Peguei a carta entre os meus dedos abertos,
O vão por onde o deixei partir agora fazia sentido,
Deslizei a mão uma vez por suas linhas,
Sem arriscar olhar o que diziam, já a havia lido,
Sabia identificar cada palavra que parecia gritar,
Mantinha meus olhos fechados,
Quisera eu, pudesse me acordar deste sonho,
Onde o busco sem cessar, mas não encontro,
Contudo, as doces palavras nada diziam além de lembranças,
Falavam de um sonho bonito e acrescentavam um fim ao que
vivemos,
Quisesse dizer algo, não poderia minha voz estava embargada,
A dor de sua partida me feria a alma,
Uma chuva de lembranças vinha à tona por meus olhos,
Balbuciei algo sem contê-las que em lágrimas escorriam,
Mesmo os olhos cerrados não eram capazes de freá-las,
Desciam por meu rosto, apagavam o sorriso,
Molhavam o papel e com ele avivavam as palavras trêmulas,
Elas dobravam seu tamanho, amargas a afogar-se no mar de
dor,
Tivesse eu, visto-as, talvez pudesse salvá-las,
Mas lhe digo, meus olhos não foram capazes de abrirem-se,
A dor era tamanha que me consumia por inteira,
Trouxe a carta ao peito, recostei-a em meu coração,
Ele palpitou descompassado, disse algo que eu não entendi,
Mantive minha mão onde estava desde o início,
Meus dedos pareciam pregados nela, não se moviam por nada,
As palavras escorriam e pulavam da carta,
Ganhavam vida esmurrando-me com lembranças,
Tivesse eu esquecido, o que poderia restar de mim?
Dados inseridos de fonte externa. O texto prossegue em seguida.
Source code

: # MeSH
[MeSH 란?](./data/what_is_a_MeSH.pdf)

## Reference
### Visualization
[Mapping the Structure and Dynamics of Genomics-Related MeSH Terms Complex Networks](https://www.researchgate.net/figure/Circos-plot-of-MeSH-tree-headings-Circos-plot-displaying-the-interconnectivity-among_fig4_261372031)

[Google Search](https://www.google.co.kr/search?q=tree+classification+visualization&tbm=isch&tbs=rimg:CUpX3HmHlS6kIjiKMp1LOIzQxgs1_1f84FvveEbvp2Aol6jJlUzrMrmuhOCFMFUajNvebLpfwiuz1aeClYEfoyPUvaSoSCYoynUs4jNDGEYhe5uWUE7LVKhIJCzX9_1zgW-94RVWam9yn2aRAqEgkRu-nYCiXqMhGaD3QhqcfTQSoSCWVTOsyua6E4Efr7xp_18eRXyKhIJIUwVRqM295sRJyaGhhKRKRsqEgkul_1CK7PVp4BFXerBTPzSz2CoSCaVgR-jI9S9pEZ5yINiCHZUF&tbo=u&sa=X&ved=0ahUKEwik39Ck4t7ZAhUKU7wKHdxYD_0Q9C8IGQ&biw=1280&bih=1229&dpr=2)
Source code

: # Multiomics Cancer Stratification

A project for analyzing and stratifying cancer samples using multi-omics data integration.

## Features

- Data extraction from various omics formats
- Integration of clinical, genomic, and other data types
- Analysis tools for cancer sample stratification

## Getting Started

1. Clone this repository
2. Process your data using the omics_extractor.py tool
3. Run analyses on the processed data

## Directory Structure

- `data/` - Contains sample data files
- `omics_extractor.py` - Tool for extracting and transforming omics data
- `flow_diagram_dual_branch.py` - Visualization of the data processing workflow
É possível esquecer alguém que se ama com toda a alma?
As últimas frases pareciam estar ficando prejudicadas,
A caligrafia borrada impedia de ver seu conteúdo,
Mas ele estava vívido em mim, falava de quando partira,
Do instante em que decidira dar um fim a tudo que vivemos,
Embora eu não a pudesse ler eu reconhecia sua letra,
Mantinha os olhos fechados, até que soluços me romperam,
Dilacerada dor em mil fragmentos se mortificava – as lágrimas
-,
Morria ela enquanto apagava a letra de uma lembrança,
Poderia morrer naquela hora e não sentiria dor maior que
outrora,
Pior que vê-lo desentrelaçar nossos dedos para abrir a
porta,
Apenas para depois fechá-la contra os meus sentimentos,
Não iria acontecer, perder quem se ama por meio de uma
carta,
Nada mais que pouca coisa dita, muita escrita e única
atitude:
- Pam, pam - um bater
de porta, um adeus pronunciado em silêncio,
Um olhar que não cruzaria com o meu, dois corações partidos,
Com apenas uma frase eu costumava mudar tudo ao redor,
- Eu te amo, meu amor não vá -, mas desta vez não bastou,
Toda a minha força agarrada aos seus dedos, não ajudou,
Ele abriu a mão, ergueu seus dedos, depois removeu dos meus,
Virou o rosto para a frente em gesto decidido,
Deixou o braço para trás e depois o puxou, sem falar nada,
Não ousou um último olhar, apenas se afastou seguro,
Acho que eu quis morrer, acho que ele sabia disso,
Penso que esta carta signifique algo além de tudo isso,
Com um arfar no peito, um suspiro que vinha de dentro
Me fez soltar a carta, afastá-la por um único segundo,
Levei a mão ao rosto, sequei as lágrimas doloridas,
Quando pude abrir os olhos avistei minha mão manchada,
Os dedos onde eu mantive a carta a todo custo comigo
Continham palavras como se fossem tatuadas,
Sílabas se formavam conforme eu os juntava,
A tinta que escorreu da carta havia penetrado em mim,
- Eu te amo, e alguma coisa rabiscada eu pude ler entrededos,
Decidi procura-lo e para a dor que me consumia buscar um fim.